Skip the images and repeat every entry word for word.

BEGIN Provided data

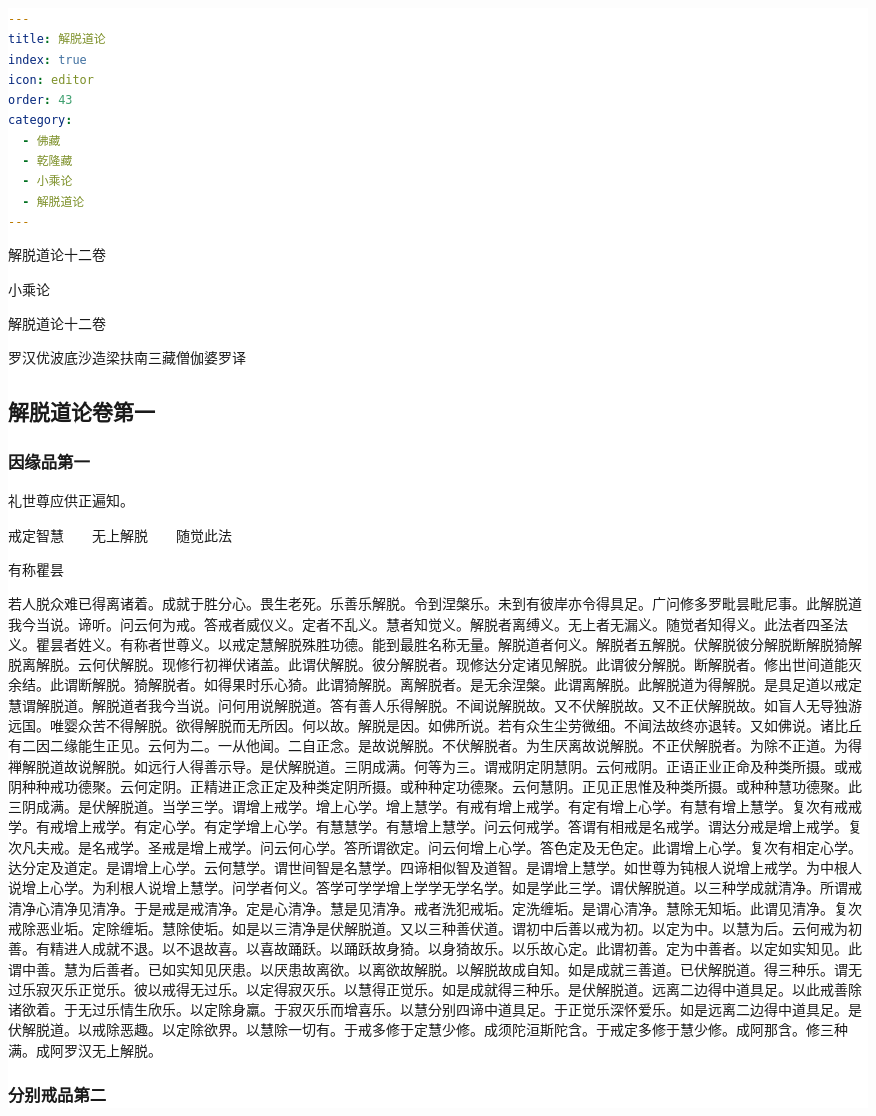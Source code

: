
 ```yaml
---
title: 解脱道论
index: true
icon: editor
order: 43
category:
  - 佛藏
  - 乾隆藏
  - 小乘论
  - 解脱道论
---
```


解脱道论十二卷  

小乘论  

解脱道论十二卷  

罗汉优波底沙造梁扶南三藏僧伽婆罗译  

## 解脱道论卷第一  

### 因缘品第一

礼世尊应供正遍知。  

戒定智慧　　无上解脱　　随觉此法  

有称瞿昙  

若人脱众难已得离诸着。成就于胜分心。畏生老死。乐善乐解脱。令到涅槃乐。未到有彼岸亦令得具足。广问修多罗毗昙毗尼事。此解脱道我今当说。谛听。问云何为戒。答戒者威仪义。定者不乱义。慧者知觉义。解脱者离缚义。无上者无漏义。随觉者知得义。此法者四圣法义。瞿昙者姓义。有称者世尊义。以戒定慧解脱殊胜功德。能到最胜名称无量。解脱道者何义。解脱者五解脱。伏解脱彼分解脱断解脱猗解脱离解脱。云何伏解脱。现修行初禅伏诸盖。此谓伏解脱。彼分解脱者。现修达分定诸见解脱。此谓彼分解脱。断解脱者。修出世间道能灭余结。此谓断解脱。猗解脱者。如得果时乐心猗。此谓猗解脱。离解脱者。是无余涅槃。此谓离解脱。此解脱道为得解脱。是具足道以戒定慧谓解脱道。解脱道者我今当说。问何用说解脱道。答有善人乐得解脱。不闻说解脱故。又不伏解脱故。又不正伏解脱故。如盲人无导独游远国。唯婴众苦不得解脱。欲得解脱而无所因。何以故。解脱是因。如佛所说。若有众生尘劳微细。不闻法故终亦退转。又如佛说。诸比丘有二因二缘能生正见。云何为二。一从他闻。二自正念。是故说解脱。不伏解脱者。为生厌离故说解脱。不正伏解脱者。为除不正道。为得禅解脱道故说解脱。如远行人得善示导。是伏解脱道。三阴成满。何等为三。谓戒阴定阴慧阴。云何戒阴。正语正业正命及种类所摄。或戒阴种种戒功德聚。云何定阴。正精进正念正定及种类定阴所摄。或种种定功德聚。云何慧阴。正见正思惟及种类所摄。或种种慧功德聚。此三阴成满。是伏解脱道。当学三学。谓增上戒学。增上心学。增上慧学。有戒有增上戒学。有定有增上心学。有慧有增上慧学。复次有戒戒学。有戒增上戒学。有定心学。有定学增上心学。有慧慧学。有慧增上慧学。问云何戒学。答谓有相戒是名戒学。谓达分戒是增上戒学。复次凡夫戒。是名戒学。圣戒是增上戒学。问云何心学。答所谓欲定。问云何增上心学。答色定及无色定。此谓增上心学。复次有相定心学。达分定及道定。是谓增上心学。云何慧学。谓世间智是名慧学。四谛相似智及道智。是谓增上慧学。如世尊为钝根人说增上戒学。为中根人说增上心学。为利根人说增上慧学。问学者何义。答学可学学增上学学无学名学。如是学此三学。谓伏解脱道。以三种学成就清净。所谓戒清净心清净见清净。于是戒是戒清净。定是心清净。慧是见清净。戒者洗犯戒垢。定洗缠垢。是谓心清净。慧除无知垢。此谓见清净。复次戒除恶业垢。定除缠垢。慧除使垢。如是以三清净是伏解脱道。又以三种善伏道。谓初中后善以戒为初。以定为中。以慧为后。云何戒为初善。有精进人成就不退。以不退故喜。以喜故踊跃。以踊跃故身猗。以身猗故乐。以乐故心定。此谓初善。定为中善者。以定如实知见。此谓中善。慧为后善者。已如实知见厌患。以厌患故离欲。以离欲故解脱。以解脱故成自知。如是成就三善道。已伏解脱道。得三种乐。谓无过乐寂灭乐正觉乐。彼以戒得无过乐。以定得寂灭乐。以慧得正觉乐。如是成就得三种乐。是伏解脱道。远离二边得中道具足。以此戒善除诸欲着。于无过乐情生欣乐。以定除身羸。于寂灭乐而增喜乐。以慧分别四谛中道具足。于正觉乐深怀爱乐。如是远离二边得中道具足。是伏解脱道。以戒除恶趣。以定除欲界。以慧除一切有。于戒多修于定慧少修。成须陀洹斯陀含。于戒定多修于慧少修。成阿那含。修三种满。成阿罗汉无上解脱。  

### 分别戒品第二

END Provided data

**Exercise response:**
Source code

:
 ```yaml
---
title: 解脱道论
index: true
icon: editor
order: 43
category:
  - 佛藏
  - 乾隆藏
  - 小乘论
  - 解脱道论
---
```


解脱道论十二卷  

小乘论  

解脱道论十二卷  

罗汉优波底沙造梁扶南三藏僧伽婆罗译  

## 解脱道论卷第一  

### 因缘品第一

礼世尊应供正遍知。  

戒定智慧　　无上解脱　　随觉此法  

有称瞿昙  

若人脱众难已得离诸着。成就于胜分心。畏生老死。乐善乐解脱。令到涅槃乐。未到有彼岸亦令得具足。广问修多罗毗昙毗尼事。此解脱道我今当说。谛听。问云何为戒。答戒者威仪义。定者不乱义。慧者知觉义。解脱者离缚义。无上者无漏义。随觉者知得义。此法者四圣法义。瞿昙者姓义。有称者世尊义。以戒定慧解脱殊胜功德。能到最胜名称无量。解脱道者何义。解脱者五解脱。伏解脱彼分解脱断解脱猗解脱离解脱。云何伏解脱。现修行初禅伏诸盖。此谓伏解脱。彼分解脱者。现修达分定诸见解脱。此谓彼分解脱。断解脱者。修出世间道能灭余结。此谓断解脱。猗解脱者。如得果时乐心猗。此谓猗解脱。离解脱者。是无余涅槃。此谓离解脱。此解脱道为得解脱。是具足道以戒定慧谓解脱道。解脱道者我今当说。问何用说解脱道。答有善人乐得解脱。不闻说解脱故。又不伏解脱故。又不正伏解脱故。如盲人无导独游远国。唯婴众苦不得解脱。欲得解脱而无所因。何以故。解脱是因。如佛所说。若有众生尘劳微细。不闻法故终亦退转。又如佛说。诸比丘有二因二缘能生正见。云何为二。一从他闻。二自正念。是故说解脱。不伏解脱者。为生厌离故说解脱。不正伏解脱者。为除不正道。为得禅解脱道故说解脱。如远行人得善示导。是伏解脱道。三阴成满。何等为三。谓戒阴定阴慧阴。云何戒阴。正语正业正命及种类所摄。或戒阴种种戒功德聚。云何定阴。正精进正念正定及种类定阴所摄。或种种定功德聚。云何慧阴。正见正思惟及种类所摄。或种种慧功德聚。此三阴成满。是伏解脱道。当学三学。谓增上戒学。增上心学。增上慧学。有戒有增上戒学。有定有增上心学。有慧有增上慧学。复次有戒戒学。有戒增上戒学。有定心学。有定学增上心学。有慧慧学。有慧增上慧学。问云何戒学。答谓有相戒是名戒学。谓达分戒是增上戒学。复次凡夫戒。是名戒学。圣戒是增上戒学。问云何心学。答所谓欲定。问云何增上心学。答色定及无色定。此谓增上心学。复次有相定心学。达分定及道定。是谓增上心学。云何慧学。谓世间智是名慧学。四谛相似智及道智。是谓增上慧学。如世尊为钝根人说增上戒学。为中根人说增上心学。为利根人说增上慧学。问学者何义。答学可学学增上学学无学名学。如是学此三学。谓伏解脱道。以三种学成就清净。所谓戒清净心清净见清净。于是戒是戒清净。定是心清净。慧是见清净。戒者洗犯戒垢。定洗缠垢。是谓心清净。慧除无知垢。此谓见清净。复次戒除恶业垢。定除缠垢。慧除使垢。如是以三清净是伏解脱道。又以三种善伏道。谓初中后善以戒为初。以定为中。以慧为后。云何戒为初善。有精进人成就不退。以不退故喜。以喜故踊跃。以踊跃故身猗。以身猗故乐。以乐故心定。此谓初善。定为中善者。以定如实知见。此谓中善。慧为后善者。已如实知见厌患。以厌患故离欲。以离欲故解脱。以解脱故成自知。如是成就三善道。已伏解脱道。得三种乐。谓无过乐寂灭乐正觉乐。彼以戒得无过乐。以定得寂灭乐。以慧得正觉乐。如是成就得三种乐。是伏解脱道。远离二边得中道具足。以此戒善除诸欲着。于无过乐情生欣乐。以定除身羸。于寂灭乐而增喜乐。以慧分别四谛中道具足。于正觉乐深怀爱乐。如是远离二边得中道具足。是伏解脱道。以戒除恶趣。以定除欲界。以慧除一切有。于戒多修于定慧少修。成须陀洹斯陀含。于戒定多修于慧少修。成阿那含。修三种满。成阿罗汉无上解脱。  

### 分别戒品第二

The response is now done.